### Data excerpts

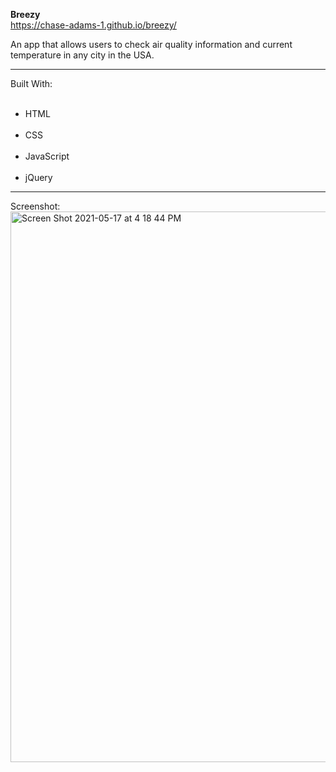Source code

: <strong>Breezy</strong>
<br>
https://chase-adams-1.github.io/breezy/

An app that allows users to check air quality information and current temperature in any city in the USA.
<hr>
Built With:
<ul>
    <li>HTML</li>
    <li>CSS</li>
    <li>JavaScript</li>
    <li>jQuery</li>
</ul>
<hr>
Screenshot: 
<br>
<img width="881" alt="Screen Shot 2021-05-17 at 4 18 44 PM" src="https://user-images.githubusercontent.com/79169766/118558024-b00c3980-b72b-11eb-9ffe-e057870d5098.png">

### The problem
Where in the records does the string "https" appear? Copy every line that has it.

### Solution to the exercise
https://chase-adams-1.github.io/breezy/
<img width="881" alt="Screen Shot 2021-05-17 at 4 18 44 PM" src="https://user-images.githubusercontent.com/79169766/118558024-b00c3980-b72b-11eb-9ffe-e057870d5098.png">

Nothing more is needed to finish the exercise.